Bugünün konsepti havayolu şirketleri ile olan kötü anılarım değildi halbuki ama şu ana kadar OnurAir ile hiç vaktinde uçamamış bir insan olarak, şu anda isyan ediyorum..

Az önce 10.30'da kalkması gereken uçağı bekleme salonunda beklerken, 10.33'de uçağın 45 dakika gecikmeli, sonra da uçağın 1 saat gecikmeli olmasının açıklanmasıyla saldırganlaşmış bir insanım...

Bugün hayata geçireceğim tüm işlerin organizasyonunu alt üst etmenin, dayanılmaz hafifliği ile uçağa bindiğimiz zaman "kusura bakmayın; operasyonel nedenlerden geç kalktık" gibi basit bir açıklama içinden sıyrılacaklar..

Benim yaşanan bu gecikmelerden olan mağduriyetimi bildirebileceğim; bunun telafisini isteyeceğim bir yer yok mu? Nasıl ticaret bu?

Normalde, bilet rezervasyonu geç iptal ettiğimde maddi açıdan cezalandırılırken, beni geç bilgilendiren; zaman ve enerji; iş kaybına sebep olan şirketi ben neden cezalandıramıyorum.. Anlamıyorum..
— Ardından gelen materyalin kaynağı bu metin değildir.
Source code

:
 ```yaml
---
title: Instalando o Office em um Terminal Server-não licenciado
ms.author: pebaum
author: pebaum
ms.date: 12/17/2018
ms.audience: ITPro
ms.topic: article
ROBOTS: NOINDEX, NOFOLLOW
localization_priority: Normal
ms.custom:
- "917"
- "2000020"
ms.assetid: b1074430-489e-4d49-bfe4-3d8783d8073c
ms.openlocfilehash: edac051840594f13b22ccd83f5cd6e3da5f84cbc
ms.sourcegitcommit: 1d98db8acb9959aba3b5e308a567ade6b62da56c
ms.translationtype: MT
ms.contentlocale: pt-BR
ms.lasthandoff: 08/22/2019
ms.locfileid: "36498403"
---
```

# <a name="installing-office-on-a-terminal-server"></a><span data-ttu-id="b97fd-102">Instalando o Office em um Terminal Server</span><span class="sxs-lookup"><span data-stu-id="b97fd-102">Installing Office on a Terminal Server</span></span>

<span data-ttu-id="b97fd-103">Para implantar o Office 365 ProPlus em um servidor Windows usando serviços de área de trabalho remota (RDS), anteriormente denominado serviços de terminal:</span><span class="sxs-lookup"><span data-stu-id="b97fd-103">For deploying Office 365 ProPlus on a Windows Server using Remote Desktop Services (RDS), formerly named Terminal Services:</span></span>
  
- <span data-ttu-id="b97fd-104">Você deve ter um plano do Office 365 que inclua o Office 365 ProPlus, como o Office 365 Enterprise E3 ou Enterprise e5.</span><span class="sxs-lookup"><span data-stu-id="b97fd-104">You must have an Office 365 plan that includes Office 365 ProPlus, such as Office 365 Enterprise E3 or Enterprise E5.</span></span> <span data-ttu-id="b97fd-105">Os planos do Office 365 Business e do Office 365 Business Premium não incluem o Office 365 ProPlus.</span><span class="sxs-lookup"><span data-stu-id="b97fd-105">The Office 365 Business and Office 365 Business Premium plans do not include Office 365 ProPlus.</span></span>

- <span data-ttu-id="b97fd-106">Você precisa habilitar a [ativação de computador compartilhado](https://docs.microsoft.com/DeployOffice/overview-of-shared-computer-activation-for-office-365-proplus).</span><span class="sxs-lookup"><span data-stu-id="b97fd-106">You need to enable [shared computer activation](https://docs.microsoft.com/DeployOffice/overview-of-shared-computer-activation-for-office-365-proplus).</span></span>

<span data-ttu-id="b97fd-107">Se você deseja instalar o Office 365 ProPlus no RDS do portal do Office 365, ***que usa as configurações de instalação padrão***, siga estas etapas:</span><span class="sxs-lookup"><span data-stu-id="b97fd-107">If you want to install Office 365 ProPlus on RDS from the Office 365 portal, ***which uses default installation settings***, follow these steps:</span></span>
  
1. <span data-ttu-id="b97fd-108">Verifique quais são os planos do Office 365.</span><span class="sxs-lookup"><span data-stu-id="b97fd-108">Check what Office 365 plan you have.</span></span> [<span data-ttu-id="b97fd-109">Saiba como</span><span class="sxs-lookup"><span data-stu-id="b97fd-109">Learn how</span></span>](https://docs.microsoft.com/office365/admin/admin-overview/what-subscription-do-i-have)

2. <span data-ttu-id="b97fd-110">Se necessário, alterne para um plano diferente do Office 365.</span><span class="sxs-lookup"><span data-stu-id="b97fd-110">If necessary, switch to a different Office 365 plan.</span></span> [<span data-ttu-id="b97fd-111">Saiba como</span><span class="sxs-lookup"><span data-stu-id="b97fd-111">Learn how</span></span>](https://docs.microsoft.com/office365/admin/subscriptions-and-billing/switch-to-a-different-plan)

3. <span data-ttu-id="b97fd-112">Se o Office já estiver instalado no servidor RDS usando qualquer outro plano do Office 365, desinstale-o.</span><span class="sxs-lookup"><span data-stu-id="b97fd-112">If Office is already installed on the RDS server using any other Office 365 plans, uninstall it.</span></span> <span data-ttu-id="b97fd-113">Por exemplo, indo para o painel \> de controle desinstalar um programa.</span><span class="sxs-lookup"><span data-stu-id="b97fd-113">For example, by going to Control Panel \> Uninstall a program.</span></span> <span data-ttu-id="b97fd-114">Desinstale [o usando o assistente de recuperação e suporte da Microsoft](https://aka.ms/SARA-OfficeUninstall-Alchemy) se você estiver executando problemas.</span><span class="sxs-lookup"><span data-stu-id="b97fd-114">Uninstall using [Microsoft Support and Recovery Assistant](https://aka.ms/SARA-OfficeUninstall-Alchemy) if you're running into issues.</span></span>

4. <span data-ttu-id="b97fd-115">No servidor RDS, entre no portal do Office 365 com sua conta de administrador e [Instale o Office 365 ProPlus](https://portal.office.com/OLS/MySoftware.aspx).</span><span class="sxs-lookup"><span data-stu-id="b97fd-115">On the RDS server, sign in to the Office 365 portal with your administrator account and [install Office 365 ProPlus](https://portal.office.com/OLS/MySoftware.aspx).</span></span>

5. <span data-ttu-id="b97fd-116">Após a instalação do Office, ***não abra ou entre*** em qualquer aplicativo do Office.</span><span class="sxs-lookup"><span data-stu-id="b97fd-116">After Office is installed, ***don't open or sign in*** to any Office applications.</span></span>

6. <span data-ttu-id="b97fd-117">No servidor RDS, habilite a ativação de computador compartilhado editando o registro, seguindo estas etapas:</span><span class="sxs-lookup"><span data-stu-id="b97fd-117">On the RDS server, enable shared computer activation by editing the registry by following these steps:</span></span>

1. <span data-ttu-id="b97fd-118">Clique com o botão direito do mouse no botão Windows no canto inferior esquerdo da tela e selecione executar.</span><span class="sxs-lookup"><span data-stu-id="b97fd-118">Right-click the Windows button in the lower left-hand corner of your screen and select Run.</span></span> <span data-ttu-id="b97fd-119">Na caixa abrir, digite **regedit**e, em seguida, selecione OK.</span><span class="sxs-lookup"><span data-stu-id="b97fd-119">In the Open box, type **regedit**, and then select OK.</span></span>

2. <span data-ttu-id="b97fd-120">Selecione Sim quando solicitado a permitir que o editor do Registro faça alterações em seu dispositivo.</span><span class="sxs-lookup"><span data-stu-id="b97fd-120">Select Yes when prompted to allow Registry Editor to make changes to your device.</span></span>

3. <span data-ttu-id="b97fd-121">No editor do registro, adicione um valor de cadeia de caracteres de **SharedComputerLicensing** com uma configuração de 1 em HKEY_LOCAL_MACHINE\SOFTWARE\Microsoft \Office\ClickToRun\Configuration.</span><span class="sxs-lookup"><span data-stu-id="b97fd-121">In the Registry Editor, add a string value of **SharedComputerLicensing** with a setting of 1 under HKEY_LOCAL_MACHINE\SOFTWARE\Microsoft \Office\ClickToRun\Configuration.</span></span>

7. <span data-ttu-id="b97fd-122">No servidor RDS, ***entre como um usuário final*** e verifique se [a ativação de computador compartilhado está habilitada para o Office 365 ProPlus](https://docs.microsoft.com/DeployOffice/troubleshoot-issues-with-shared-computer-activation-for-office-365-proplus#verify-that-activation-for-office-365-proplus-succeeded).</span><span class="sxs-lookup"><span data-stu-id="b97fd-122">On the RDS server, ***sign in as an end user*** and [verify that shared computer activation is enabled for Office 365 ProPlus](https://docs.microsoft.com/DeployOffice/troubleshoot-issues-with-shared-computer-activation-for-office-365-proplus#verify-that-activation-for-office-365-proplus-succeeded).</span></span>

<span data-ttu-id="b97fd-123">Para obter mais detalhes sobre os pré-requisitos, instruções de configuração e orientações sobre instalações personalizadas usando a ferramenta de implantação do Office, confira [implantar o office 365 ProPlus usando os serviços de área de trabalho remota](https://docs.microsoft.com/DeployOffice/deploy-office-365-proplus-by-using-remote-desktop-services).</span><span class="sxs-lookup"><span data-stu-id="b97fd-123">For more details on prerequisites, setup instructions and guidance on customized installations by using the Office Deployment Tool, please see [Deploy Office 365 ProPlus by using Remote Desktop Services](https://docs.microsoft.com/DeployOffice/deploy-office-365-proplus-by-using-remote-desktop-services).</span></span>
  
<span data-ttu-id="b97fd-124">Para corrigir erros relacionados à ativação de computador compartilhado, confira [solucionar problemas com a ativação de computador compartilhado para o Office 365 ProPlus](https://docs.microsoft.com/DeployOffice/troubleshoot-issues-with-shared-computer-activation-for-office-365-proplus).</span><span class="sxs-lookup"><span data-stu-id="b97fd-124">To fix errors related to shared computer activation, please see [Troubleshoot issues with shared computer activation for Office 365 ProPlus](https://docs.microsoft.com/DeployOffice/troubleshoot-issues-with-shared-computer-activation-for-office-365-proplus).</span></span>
Anlayacağınız çok kızgınım.. Saygısız ; özensiz; acemi ve turkish buluyorum

Not: Neden OnurAir kullanıyorsun derseniz, uçak saatleri başka da bir nedeni yok..

Turkish Vey


Hani online bankacılık; online satış şirket masraflarını düşürür ya...

Düşürür ama , eğer online gerçekleştirdiğiniz rezervasyonlara ancak bir saat tanır; call center'la gerçekleştirdiğiniz rezervasyonları 1 gün sonraya kadar tutarsanız ; sizin masraflar nedense bir türlüü düşmez..

28 August 2008

Tema Vakfı 2B İmza Kampanyası


Tema Vakfının kampanyasına sonuna kadar katılıyorum.. Lütfen sizde katılın!!!

Daha önce "Green Marketing" konusunda çok yüzeysel hareket ettiklerini düşündüğüm markalar konusunda da; bu duyuruyu yeşilci herhangi bir marka tarafından değil, bir arkadaşımdan öğrenmemle yanılmadığını görüyorum

21 August 2008

Pulse Smartpen


Gördüğüm en harika şeylerden biri sanırım Smartpen.. Bir kaç yıl içinde, belki de çok sıradan gelecek olsa da, şu an için herkesle paylaşma ve kullanma isteği içindeyim..

Smartpen, not tuttuğunuz esnada konuşulanları kayıt ediyor. Daha sonra yazının üzerine geldiğiniz zaman, o esnada anlatılanlara geri dönüyor, notlarınızı bilgisayara akatarabiliyor, notlarınız içerisinde arama yapmanızı sağlıyor..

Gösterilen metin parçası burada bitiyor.